Related to the silverbeet, but it’s less vigorous. There is also New Zealand Spinach! Known as Kokihi to Maori and is one of the few Australasian food crops that have made their way to the rest of the world. It was used by Captain Cook to fight off scurvy and is still sometimes called ‘Cook’s cabbage’.

I have already learned from my very small experience in growing veggies, certain things that I should’ve done differently and will do in the future. For example: I have labelled my seedlings yet in the veggie beds, apart from the lettuces being obvious, I did not label the brassicas and therefore I am unaware at the moment of which-is-which, it hasn’t become apparent yet. So when I eagerly called my family over to the veggie garden, to take a look at the tiny sprouting-head on my cauliflower, it could well have been a broccoli head developing!
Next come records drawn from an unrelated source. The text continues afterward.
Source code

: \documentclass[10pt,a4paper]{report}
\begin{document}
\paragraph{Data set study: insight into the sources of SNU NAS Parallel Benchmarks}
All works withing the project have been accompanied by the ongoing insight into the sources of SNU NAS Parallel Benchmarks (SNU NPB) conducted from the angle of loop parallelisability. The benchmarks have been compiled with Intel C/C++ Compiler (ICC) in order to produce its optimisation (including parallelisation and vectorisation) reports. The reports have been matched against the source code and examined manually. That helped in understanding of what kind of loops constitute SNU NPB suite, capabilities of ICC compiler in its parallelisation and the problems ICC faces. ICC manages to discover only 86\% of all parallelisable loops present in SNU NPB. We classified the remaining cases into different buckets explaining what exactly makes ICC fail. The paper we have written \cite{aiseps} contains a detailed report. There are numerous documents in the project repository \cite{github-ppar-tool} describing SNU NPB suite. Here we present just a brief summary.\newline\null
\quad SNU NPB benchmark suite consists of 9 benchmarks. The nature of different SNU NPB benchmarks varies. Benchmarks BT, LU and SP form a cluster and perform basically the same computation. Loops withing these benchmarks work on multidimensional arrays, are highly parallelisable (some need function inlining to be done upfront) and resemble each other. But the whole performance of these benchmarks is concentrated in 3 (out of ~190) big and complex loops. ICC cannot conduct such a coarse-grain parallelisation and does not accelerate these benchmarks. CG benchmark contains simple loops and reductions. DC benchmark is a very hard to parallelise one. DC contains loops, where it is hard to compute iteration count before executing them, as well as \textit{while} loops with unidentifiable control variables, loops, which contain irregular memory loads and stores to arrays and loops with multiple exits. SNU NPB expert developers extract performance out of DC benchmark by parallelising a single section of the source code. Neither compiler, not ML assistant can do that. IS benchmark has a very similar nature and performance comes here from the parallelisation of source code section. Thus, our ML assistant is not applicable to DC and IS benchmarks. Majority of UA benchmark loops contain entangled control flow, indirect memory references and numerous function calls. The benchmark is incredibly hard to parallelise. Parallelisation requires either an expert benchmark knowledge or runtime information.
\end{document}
When I was growing up in the North of England, my granddad had three allotments’ down the road from where he lived. He was a huge garden enthusiast and his allotments were vast indeed. Everything on our dinner plate was grown in his garden except for the meat! He would often tell us to “eat up, that’s straight out of the garden,” although, he would say it slightly different to that in his northern dialect. I don’t honestly remember, not ‘eating-up’ because the potatoes, cauliflower, swede, carrots … all tasted so good! He would also enter competitions with his mammoth leeks and enormous onions; and I remember always refusing to go into the greenhouse when it was full of tomatoes—it was like stepping into a hot, stuffy, prickly forest and I was convinced that the vines were spiders—I was only five years old!
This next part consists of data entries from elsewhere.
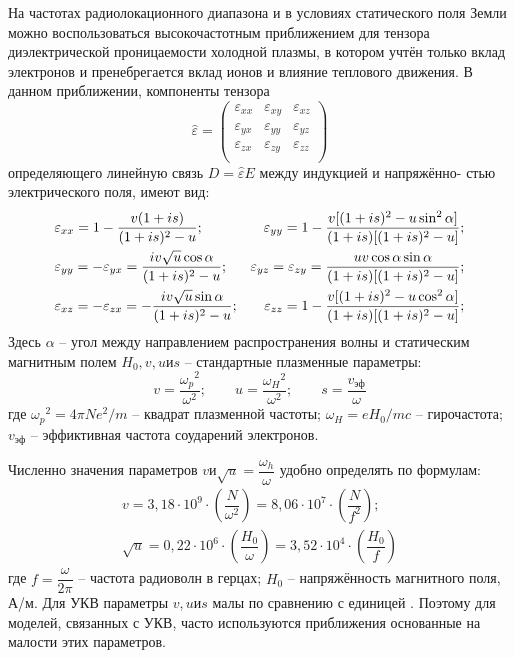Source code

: На частотах радиолокационного диапазона и в условиях статического поля Земли можно воспользоваться высокочастотным
приближением для тензора диэлектрической проницаемости холодной плазмы, в котором учтён только вклад электронов и
пренебрегается вклад ионов и влияние теплового движения. В данном приближении, компоненты тензора
\begin{equation*}
	\hat{\varepsilon} = 
		\begin{pmatrix}
			\varepsilon_{xx} & \varepsilon_{xy} & \varepsilon_{xz} \\
			\varepsilon_{yx} & \varepsilon_{yy} & \varepsilon_{yz} \\
			\varepsilon_{zx} & \varepsilon_{zy} & \varepsilon_{zz} \\
		\end{pmatrix}
\end{equation*}
определяющего линейную связь $D = \hat{\varepsilon} E$ между индукцией и напряжённо-
стью электрического поля, имеют вид:
\begin{equation*}
	\begin{aligned}
		&	\varepsilon_{xx} = 1 - \dfrac{v(1 + is)}{(1 + is)^2 - u}; \hfill \qquad &
			\varepsilon_{yy} = 1 - \dfrac{v[(1 + is)^2 - u\sin^2{\alpha}]}{(1 + is)[(1 + is)^2 - u]}; & \\
		&	\varepsilon_{yy} = -\varepsilon_{yx} = \dfrac{iv \sqrt{u} \cos{\alpha}}{(1 + is)^2 - u}; &
			\varepsilon_{yz} = \varepsilon_{zy} = 
				\dfrac{uv \cos{\alpha} \sin{\alpha}}{(1 + is)[(1 + is)^2 - u]}; & \\
		&	\varepsilon_{xz} = -\varepsilon_{zx} = -\dfrac{iv\sqrt{u}\sin{\alpha}}{(1 + is)^2 - u}; &
			\varepsilon_{zz} = 1 - \dfrac{v[(1 + is)^2 - u \cos^2{\alpha}]}{(1 + is)[(1 + is)^2 - u]}; &
	\end{aligned}
\end{equation*}
Здесь $\alpha$ -- угол между направлением распространения волны и статическим магнитным полем 
$H_0,v,u и s$ -- стандартные плазменные параметры:
\begin{equation*}
	v = \dfrac{{\omega_p}^2}{\omega^2}; \qquad
	u = \dfrac{{\omega_H}^2}{\omega^2}; \qquad
	s = \dfrac{v_{эф}}{\omega}
\end{equation*}
где ${\omega_p}^2 = 4\pi Ne^2/m$ -- квадрат плазменной частоты; $\omega_H = eH_0/mc$ -- гирочастота; 
$v_{эф}$ -- эффиктивная частота соударений электронов.

Численно значения параметров $v и \sqrt{u} = \dfrac{\omega_h}{\omega}$ удобно определять по формулам:
\begin{equation*}
	\begin{split}
		v = 3,18 \cdot 10^9 \cdot (\dfrac{N}{\omega^2}) = 8,06 \cdot 10^7 \cdot (\dfrac{N}{f^2}); \\
		\sqrt{u} = 0,22 \cdot 10^6 \cdot (\dfrac{H_0}{\omega}) = 3,52 \cdot 10^4 \cdot (\dfrac{H_0}{f})
	\end{split}
\end{equation*}
где $f = \dfrac{\omega}{2\pi}$ -- частота радиоволн в герцах; $H_0$ -- напряжённость магнитного поля, А/м. Для УКВ параметры $v, u и s$ малы по сравнению с единицей \cite{Kravcov}. Поэтому для моделей, связанных с УКВ, часто используются приближения основанные на малости этих параметров.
Now that I am learning the sustainability of growing my own veg, it amuses me to think back to that time when I was the most unenthusiastic child when it came to spending time in Grandad’s allotments! He’d eagerly explain to me what it was, how long it had been growing for and  he’d harvest vegetables for dinner and I never heard a word, nor did I help with anything—I wasn’t interested in the slightest—poor Grandad. At least he had my two sisters, whom were much more eager than I.